TASK INSTRUCTIONS:
Within the listing, each line that has the string "states" should be copied.

SOURCE DATA:
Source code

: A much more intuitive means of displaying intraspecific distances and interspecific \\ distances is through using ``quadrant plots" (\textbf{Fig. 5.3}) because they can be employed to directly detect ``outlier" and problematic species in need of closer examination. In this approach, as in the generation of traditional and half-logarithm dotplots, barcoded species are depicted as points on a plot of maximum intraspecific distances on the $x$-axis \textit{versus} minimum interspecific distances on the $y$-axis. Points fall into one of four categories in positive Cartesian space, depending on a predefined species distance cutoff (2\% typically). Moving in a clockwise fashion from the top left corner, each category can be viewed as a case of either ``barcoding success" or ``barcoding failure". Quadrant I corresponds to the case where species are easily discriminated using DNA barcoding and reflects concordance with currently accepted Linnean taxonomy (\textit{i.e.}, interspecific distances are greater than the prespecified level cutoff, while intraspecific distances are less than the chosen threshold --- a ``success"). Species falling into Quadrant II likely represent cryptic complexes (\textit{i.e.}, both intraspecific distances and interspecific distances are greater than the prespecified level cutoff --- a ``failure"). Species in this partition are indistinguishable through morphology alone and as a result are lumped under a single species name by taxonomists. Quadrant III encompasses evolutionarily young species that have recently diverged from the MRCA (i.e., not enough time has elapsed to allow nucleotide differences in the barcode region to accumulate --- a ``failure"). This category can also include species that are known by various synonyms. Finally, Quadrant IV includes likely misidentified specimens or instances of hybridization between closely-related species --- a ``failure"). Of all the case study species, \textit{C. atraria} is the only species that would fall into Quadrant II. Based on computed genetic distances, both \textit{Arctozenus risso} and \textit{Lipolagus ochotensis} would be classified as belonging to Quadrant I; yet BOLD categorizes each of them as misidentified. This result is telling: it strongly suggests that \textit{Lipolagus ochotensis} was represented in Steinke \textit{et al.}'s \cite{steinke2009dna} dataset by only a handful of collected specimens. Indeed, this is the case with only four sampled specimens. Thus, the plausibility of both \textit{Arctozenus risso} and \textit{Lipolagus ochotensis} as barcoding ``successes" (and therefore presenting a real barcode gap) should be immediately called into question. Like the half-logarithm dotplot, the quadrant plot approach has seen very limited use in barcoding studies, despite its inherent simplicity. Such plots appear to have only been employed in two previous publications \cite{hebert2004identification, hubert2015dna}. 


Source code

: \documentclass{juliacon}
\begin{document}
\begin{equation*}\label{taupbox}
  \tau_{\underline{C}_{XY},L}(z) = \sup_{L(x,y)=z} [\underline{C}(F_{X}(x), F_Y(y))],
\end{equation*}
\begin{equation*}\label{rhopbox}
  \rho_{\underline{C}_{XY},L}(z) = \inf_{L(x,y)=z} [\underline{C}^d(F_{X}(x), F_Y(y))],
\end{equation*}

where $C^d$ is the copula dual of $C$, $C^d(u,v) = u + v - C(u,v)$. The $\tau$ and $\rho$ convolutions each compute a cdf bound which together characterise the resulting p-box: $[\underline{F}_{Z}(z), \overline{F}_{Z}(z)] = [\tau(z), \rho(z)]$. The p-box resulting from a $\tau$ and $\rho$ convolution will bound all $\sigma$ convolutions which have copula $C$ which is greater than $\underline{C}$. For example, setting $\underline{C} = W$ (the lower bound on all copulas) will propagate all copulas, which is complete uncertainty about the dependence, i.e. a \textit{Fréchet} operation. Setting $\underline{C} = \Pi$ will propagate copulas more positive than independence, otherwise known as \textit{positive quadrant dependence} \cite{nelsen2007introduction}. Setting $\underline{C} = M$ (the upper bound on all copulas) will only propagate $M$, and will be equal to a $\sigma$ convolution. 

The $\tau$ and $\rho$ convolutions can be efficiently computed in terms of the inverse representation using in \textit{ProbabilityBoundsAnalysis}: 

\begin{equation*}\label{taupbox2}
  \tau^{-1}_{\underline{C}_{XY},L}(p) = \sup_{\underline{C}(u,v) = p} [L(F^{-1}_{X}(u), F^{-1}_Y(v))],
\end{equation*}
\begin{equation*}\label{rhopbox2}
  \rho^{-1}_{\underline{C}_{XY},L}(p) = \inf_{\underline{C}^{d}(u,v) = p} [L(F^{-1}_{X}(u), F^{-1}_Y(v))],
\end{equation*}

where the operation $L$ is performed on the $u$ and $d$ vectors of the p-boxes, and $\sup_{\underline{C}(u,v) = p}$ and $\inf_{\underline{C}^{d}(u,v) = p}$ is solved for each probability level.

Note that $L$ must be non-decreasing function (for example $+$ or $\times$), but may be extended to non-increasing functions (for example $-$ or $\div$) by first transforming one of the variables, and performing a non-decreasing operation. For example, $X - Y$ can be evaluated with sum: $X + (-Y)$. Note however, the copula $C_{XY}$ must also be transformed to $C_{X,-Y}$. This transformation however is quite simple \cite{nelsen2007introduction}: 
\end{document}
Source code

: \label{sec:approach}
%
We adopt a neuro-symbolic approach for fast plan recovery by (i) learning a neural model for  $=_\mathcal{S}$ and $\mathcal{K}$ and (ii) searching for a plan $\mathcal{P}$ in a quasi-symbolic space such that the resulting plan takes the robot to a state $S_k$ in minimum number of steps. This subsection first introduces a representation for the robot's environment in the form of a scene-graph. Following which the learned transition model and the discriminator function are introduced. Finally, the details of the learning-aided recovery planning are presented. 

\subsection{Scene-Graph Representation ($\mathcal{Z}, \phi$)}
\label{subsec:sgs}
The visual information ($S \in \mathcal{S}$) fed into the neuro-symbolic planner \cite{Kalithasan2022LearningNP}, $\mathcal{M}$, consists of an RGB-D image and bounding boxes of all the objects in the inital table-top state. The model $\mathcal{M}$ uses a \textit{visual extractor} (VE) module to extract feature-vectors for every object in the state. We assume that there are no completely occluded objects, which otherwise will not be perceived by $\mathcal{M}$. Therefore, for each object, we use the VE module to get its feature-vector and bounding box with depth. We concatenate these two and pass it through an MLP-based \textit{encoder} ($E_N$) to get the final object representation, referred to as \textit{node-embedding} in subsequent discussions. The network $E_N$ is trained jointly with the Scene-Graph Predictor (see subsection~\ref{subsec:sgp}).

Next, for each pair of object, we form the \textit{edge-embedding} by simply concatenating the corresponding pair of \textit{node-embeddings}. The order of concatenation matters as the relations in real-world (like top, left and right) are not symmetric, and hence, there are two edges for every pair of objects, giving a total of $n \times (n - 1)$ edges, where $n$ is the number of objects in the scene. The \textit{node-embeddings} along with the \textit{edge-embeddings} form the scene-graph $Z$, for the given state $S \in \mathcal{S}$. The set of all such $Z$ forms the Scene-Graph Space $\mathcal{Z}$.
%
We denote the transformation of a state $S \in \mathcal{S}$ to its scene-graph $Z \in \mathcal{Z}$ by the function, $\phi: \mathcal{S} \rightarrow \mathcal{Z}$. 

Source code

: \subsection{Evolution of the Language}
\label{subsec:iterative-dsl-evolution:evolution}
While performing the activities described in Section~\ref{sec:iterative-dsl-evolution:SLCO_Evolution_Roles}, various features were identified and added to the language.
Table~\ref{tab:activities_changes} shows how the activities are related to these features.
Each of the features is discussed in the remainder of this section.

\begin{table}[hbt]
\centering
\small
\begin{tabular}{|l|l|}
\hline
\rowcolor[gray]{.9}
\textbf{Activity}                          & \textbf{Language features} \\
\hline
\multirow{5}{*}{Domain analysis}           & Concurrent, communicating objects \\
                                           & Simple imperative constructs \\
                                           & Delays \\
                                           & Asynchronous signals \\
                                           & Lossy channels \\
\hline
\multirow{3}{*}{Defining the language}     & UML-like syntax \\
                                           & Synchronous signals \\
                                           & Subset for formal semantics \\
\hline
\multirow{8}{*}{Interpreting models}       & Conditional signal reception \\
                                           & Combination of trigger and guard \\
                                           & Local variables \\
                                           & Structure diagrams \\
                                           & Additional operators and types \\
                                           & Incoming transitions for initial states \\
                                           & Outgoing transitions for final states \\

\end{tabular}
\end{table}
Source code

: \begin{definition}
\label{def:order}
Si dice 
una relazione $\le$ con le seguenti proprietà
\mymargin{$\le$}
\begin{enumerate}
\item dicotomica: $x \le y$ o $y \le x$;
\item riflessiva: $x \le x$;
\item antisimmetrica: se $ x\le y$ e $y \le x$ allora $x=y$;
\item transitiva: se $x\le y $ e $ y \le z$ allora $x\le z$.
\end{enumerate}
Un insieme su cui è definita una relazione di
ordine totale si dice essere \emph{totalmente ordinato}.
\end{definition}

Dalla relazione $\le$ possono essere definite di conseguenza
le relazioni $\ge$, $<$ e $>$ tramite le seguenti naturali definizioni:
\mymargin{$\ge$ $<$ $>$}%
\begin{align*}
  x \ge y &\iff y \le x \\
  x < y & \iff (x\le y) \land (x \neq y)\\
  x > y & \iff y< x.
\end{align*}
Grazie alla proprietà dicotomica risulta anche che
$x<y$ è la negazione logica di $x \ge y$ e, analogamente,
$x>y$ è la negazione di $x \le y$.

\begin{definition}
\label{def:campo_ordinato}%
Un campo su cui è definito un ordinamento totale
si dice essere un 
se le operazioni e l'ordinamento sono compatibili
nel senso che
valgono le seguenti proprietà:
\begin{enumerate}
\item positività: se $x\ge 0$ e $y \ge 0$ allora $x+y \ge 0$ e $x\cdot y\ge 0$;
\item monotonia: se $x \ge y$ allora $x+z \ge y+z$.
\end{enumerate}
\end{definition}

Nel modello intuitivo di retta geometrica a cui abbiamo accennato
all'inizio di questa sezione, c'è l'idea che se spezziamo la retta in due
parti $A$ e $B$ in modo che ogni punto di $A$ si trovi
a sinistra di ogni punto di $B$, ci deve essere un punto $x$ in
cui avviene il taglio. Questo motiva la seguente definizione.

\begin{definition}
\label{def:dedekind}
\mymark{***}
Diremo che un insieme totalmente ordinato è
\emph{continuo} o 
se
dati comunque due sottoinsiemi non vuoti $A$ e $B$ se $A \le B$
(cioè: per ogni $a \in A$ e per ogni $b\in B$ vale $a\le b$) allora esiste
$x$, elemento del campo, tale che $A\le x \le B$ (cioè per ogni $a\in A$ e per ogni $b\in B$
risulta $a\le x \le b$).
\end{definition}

YOUR RESPONSE:
                                           & Incoming transitions for initial states \\
                                           & Outgoing transitions for final states \\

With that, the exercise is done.